[[ Data, beginning ]]

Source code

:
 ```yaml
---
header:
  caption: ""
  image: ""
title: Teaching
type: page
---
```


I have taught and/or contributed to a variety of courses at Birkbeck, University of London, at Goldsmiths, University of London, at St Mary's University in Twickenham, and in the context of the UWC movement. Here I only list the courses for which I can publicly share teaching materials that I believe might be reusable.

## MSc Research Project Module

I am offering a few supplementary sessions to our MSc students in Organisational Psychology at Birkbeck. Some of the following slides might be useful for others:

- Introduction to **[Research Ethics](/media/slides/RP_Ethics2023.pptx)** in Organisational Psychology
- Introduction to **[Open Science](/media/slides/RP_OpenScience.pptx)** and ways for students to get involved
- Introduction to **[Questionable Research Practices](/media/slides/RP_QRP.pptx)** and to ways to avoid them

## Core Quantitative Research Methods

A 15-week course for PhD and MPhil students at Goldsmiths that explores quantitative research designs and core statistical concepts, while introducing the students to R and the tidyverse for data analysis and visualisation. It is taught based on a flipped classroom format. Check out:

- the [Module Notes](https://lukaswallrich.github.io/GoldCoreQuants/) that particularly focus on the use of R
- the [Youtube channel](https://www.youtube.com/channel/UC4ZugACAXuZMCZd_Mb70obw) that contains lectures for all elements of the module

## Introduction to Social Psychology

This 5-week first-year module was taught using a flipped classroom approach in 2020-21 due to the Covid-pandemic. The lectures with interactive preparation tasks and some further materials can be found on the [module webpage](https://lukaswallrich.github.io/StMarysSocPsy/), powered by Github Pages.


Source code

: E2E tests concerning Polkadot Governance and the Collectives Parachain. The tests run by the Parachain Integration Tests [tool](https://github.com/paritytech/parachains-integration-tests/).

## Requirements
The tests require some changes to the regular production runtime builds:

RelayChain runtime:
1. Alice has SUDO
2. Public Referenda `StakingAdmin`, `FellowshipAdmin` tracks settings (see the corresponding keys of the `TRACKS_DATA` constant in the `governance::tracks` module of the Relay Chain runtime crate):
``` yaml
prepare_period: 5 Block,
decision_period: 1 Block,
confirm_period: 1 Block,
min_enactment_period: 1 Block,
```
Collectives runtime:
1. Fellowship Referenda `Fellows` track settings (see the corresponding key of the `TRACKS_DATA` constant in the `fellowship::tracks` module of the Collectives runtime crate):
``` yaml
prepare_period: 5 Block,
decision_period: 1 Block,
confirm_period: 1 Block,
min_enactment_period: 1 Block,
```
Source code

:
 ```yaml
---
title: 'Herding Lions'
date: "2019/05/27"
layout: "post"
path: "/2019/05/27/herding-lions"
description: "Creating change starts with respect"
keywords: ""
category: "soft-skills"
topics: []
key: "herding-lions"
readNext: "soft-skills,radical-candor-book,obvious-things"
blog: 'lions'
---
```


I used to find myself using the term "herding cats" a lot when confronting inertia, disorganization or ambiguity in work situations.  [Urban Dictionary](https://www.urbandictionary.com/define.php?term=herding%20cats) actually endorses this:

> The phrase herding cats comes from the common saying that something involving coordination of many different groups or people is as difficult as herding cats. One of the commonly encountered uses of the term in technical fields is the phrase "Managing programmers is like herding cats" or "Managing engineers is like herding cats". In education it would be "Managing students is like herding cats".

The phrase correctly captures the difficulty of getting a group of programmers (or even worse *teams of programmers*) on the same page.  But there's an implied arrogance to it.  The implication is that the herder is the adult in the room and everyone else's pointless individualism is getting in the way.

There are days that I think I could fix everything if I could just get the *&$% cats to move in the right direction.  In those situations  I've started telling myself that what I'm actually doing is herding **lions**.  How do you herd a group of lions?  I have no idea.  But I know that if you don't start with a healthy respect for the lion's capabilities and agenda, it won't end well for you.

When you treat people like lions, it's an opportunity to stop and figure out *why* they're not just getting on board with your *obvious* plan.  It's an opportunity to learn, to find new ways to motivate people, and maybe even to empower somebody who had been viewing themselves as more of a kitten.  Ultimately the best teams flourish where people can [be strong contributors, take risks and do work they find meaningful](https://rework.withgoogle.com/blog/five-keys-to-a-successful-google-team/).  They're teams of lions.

[[ Data, end ]]

▶ **Assignment**
Apply a filter for "even" to the entries and show each line that passes.

▶ **Response area**
The phrase correctly captures the difficulty of getting a group of programmers (or even worse *teams of programmers*) on the same page.  But there's an implied arrogance to it.  The implication is that the herder is the adult in the room and everyone else's pointless individualism is getting in the way.
When you treat people like lions, it's an opportunity to stop and figure out *why* they're not just getting on board with your *obvious* plan.  It's an opportunity to learn, to find new ways to motivate people, and maybe even to empower somebody who had been viewing themselves as more of a kitten.  Ultimately the best teams flourish where people can [be strong contributors, take risks and do work they find meaningful](https://rework.withgoogle.com/blog/five-keys-to-a-successful-google-team/).  They're teams of lions.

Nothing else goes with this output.